Unfortunately, messages sent through this server are getting stuck in the mailroot/Queue folder. If I wait too much longer I expect they'll finally move to BadMail. As far as I can tell, this new server's config exactly manages the old config. My own investigations show that dns is working just fine (the most common suggestion for similar problems found online, to the point that it drowns out other ideas). The event log has the entries in the form of the following:

Message delivery to the host '74.125.148.14' failed while delivering to the remote domain 'york.edu' for the following reason: The remote server did not respond to a connection attempt.

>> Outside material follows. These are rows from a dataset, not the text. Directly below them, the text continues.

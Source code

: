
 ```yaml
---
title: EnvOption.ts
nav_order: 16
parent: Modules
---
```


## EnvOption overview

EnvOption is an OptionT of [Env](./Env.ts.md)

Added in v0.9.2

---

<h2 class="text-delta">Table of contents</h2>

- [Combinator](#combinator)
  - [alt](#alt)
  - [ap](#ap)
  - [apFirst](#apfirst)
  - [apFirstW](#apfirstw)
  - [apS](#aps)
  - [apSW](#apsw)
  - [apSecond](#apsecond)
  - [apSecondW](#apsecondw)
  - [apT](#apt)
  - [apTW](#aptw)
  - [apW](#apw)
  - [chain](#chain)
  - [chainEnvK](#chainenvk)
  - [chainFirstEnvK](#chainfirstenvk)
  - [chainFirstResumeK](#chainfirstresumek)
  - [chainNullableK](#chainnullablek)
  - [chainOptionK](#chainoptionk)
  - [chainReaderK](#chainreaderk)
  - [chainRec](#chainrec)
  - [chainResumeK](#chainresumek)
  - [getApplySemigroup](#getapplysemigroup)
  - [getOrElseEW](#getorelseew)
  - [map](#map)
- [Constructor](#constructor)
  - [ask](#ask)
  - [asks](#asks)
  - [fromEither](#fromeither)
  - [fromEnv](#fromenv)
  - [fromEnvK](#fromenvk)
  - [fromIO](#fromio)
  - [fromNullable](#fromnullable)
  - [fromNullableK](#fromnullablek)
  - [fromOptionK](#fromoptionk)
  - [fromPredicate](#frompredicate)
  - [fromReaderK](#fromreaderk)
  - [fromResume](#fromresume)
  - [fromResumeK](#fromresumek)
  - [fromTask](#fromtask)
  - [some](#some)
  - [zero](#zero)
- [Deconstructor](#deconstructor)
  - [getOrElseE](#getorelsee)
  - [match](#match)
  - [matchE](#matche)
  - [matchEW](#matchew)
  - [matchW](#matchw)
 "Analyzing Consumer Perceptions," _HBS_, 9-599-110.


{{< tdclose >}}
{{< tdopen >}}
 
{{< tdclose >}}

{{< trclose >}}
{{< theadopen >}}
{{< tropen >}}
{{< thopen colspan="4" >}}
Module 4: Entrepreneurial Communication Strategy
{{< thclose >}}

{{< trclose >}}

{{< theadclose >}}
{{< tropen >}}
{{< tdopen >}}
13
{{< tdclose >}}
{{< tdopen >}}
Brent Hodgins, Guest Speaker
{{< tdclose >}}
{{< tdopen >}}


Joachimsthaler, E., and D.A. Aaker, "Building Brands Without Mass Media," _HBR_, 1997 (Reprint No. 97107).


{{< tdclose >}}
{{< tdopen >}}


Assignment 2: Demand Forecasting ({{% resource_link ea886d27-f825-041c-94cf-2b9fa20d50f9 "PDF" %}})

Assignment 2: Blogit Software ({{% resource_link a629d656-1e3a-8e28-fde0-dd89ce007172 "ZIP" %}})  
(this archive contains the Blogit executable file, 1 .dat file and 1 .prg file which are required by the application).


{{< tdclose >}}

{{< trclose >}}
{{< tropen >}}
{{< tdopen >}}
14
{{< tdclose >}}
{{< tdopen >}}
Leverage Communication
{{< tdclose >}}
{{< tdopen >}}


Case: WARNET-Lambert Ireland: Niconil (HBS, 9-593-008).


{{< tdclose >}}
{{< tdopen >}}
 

To me this sounds like either a firewall problem (I turned it off – no luck) or an authentication/encryption problem. I've triple-checked that the username and password are correct, and the TLS encryption option is enabled (as it should be). The new server is installed in hyper-v, and so for kicks I tried disabling the firewall on the host as well, but that hasn't helped.

Updated:
Also, I am able to telnet smtp.gmail.com 25 and I get the expected 220 response. Of course, I can go no farther via telnet because it requires a STARTTLS command, but I do at least get that far.

Any ideas?

Best Answer

Okay, once again I missed the obvious. In setting up the smtp server, after making a change I would go to the root of my management console window for IIS and tell it to restart to make sure all the changes were applied. Unfortunately, this would not restart the smtp service, and my changes weren't making it in. Once I corrected this behavior I started seeing actual error messages, and correcting those was a snap.